(Data records)
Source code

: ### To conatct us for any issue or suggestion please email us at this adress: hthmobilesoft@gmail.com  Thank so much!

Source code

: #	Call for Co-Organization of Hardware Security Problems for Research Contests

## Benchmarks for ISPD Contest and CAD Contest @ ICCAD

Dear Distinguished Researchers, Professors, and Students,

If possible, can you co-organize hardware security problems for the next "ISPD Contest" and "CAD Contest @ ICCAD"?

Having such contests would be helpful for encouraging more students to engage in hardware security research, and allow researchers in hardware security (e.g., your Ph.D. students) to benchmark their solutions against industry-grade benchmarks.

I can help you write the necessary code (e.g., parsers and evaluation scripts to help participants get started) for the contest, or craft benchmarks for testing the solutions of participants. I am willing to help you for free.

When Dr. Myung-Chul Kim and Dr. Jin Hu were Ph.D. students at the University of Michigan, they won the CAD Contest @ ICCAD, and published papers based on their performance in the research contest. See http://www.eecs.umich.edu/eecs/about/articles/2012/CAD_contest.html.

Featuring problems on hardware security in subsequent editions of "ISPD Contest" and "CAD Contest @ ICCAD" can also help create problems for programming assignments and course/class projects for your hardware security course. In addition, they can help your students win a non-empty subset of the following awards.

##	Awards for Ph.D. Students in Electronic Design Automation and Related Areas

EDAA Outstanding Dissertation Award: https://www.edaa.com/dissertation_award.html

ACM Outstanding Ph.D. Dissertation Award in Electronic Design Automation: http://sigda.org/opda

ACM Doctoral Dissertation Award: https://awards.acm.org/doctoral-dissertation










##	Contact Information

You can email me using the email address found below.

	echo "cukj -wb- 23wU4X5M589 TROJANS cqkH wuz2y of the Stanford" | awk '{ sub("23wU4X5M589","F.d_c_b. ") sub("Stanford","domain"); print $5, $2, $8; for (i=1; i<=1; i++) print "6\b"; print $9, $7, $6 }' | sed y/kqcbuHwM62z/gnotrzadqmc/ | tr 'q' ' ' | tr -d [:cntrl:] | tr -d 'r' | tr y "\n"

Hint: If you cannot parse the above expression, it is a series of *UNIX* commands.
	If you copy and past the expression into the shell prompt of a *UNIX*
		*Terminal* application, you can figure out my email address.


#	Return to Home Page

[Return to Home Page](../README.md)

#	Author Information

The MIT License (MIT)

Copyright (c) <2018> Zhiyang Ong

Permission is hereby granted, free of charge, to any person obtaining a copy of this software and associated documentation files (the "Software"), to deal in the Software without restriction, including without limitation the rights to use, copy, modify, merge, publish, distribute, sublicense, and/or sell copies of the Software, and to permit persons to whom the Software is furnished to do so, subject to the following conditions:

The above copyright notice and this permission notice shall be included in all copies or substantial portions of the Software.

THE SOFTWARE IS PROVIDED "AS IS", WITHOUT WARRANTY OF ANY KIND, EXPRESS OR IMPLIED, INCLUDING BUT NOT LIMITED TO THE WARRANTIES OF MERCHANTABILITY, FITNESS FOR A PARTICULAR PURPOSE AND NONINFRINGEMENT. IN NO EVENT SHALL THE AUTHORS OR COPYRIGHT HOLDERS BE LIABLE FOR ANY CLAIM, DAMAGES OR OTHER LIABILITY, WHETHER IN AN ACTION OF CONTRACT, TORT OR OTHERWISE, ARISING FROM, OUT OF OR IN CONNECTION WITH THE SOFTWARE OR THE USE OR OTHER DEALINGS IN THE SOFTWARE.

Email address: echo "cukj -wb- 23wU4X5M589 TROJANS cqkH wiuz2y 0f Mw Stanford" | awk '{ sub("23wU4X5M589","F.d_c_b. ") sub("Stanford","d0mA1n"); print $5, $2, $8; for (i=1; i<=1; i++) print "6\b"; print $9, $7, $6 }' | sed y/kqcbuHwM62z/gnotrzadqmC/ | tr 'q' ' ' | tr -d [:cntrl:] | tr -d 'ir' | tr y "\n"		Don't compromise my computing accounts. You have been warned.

**DESCRIPTION OF THE TASK:** A complete, exact copy of the entries is required.

**SOLUTION TO THIS PROBLEM:**
Source code

: ### To conatct us for any issue or suggestion please email us at this adress: hthmobilesoft@gmail.com  Thank so much!

Source code

: #	Call for Co-Organization of Hardware Security Problems for Research Contests

## Benchmarks for ISPD Contest and CAD Contest @ ICCAD

Dear Distinguished Researchers, Professors, and Students,

If possible, can you co-organize hardware security problems for the next "ISPD Contest" and "CAD Contest @ ICCAD"?

Having such contests would be helpful for encouraging more students to engage in hardware security research, and allow researchers in hardware security (e.g., your Ph.D. students) to benchmark their solutions against industry-grade benchmarks.

I can help you write the necessary code (e.g., parsers and evaluation scripts to help participants get started) for the contest, or craft benchmarks for testing the solutions of participants. I am willing to help you for free.

When Dr. Myung-Chul Kim and Dr. Jin Hu were Ph.D. students at the University of Michigan, they won the CAD Contest @ ICCAD, and published papers based on their performance in the research contest. See http://www.eecs.umich.edu/eecs/about/articles/2012/CAD_contest.html.

Featuring problems on hardware security in subsequent editions of "ISPD Contest" and "CAD Contest @ ICCAD" can also help create problems for programming assignments and course/class projects for your hardware security course. In addition, they can help your students win a non-empty subset of the following awards.

##	Awards for Ph.D. Students in Electronic Design Automation and Related Areas

EDAA Outstanding Dissertation Award: https://www.edaa.com/dissertation_award.html

ACM Outstanding Ph.D. Dissertation Award in Electronic Design Automation: http://sigda.org/opda

ACM Doctoral Dissertation Award: https://awards.acm.org/doctoral-dissertation










##	Contact Information

You can email me using the email address found below.

	echo "cukj -wb- 23wU4X5M589 TROJANS cqkH wuz2y of the Stanford" | awk '{ sub("23wU4X5M589","F.d_c_b. ") sub("Stanford","domain"); print $5, $2, $8; for (i=1; i<=1; i++) print "6\b"; print $9, $7, $6 }' | sed y/kqcbuHwM62z/gnotrzadqmc/ | tr 'q' ' ' | tr -d [:cntrl:] | tr -d 'r' | tr y "\n"

Hint: If you cannot parse the above expression, it is a series of *UNIX* commands.
	If you copy and past the expression into the shell prompt of a *UNIX*
		*Terminal* application, you can figure out my email address.


#	Return to Home Page

[Return to Home Page](../README.md)

#	Author Information

The MIT License (MIT)

Copyright (c) <2018> Zhiyang Ong

Permission is hereby granted, free of charge, to any person obtaining a copy of this software and associated documentation files (the "Software"), to deal in the Software without restriction, including without limitation the rights to use, copy, modify, merge, publish, distribute, sublicense, and/or sell copies of the Software, and to permit persons to whom the Software is furnished to do so, subject to the following conditions:

The above copyright notice and this permission notice shall be included in all copies or substantial portions of the Software.

THE SOFTWARE IS PROVIDED "AS IS", WITHOUT WARRANTY OF ANY KIND, EXPRESS OR IMPLIED, INCLUDING BUT NOT LIMITED TO THE WARRANTIES OF MERCHANTABILITY, FITNESS FOR A PARTICULAR PURPOSE AND NONINFRINGEMENT. IN NO EVENT SHALL THE AUTHORS OR COPYRIGHT HOLDERS BE LIABLE FOR ANY CLAIM, DAMAGES OR OTHER LIABILITY, WHETHER IN AN ACTION OF CONTRACT, TORT OR OTHERWISE, ARISING FROM, OUT OF OR IN CONNECTION WITH THE SOFTWARE OR THE USE OR OTHER DEALINGS IN THE SOFTWARE.

Email address: echo "cukj -wb- 23wU4X5M589 TROJANS cqkH wiuz2y 0f Mw Stanford" | awk '{ sub("23wU4X5M589","F.d_c_b. ") sub("Stanford","d0mA1n"); print $5, $2, $8; for (i=1; i<=1; i++) print "6\b"; print $9, $7, $6 }' | sed y/kqcbuHwM62z/gnotrzadqmC/ | tr 'q' ' ' | tr -d [:cntrl:] | tr -d 'ir' | tr y "\n"		Don't compromise my computing accounts. You have been warned.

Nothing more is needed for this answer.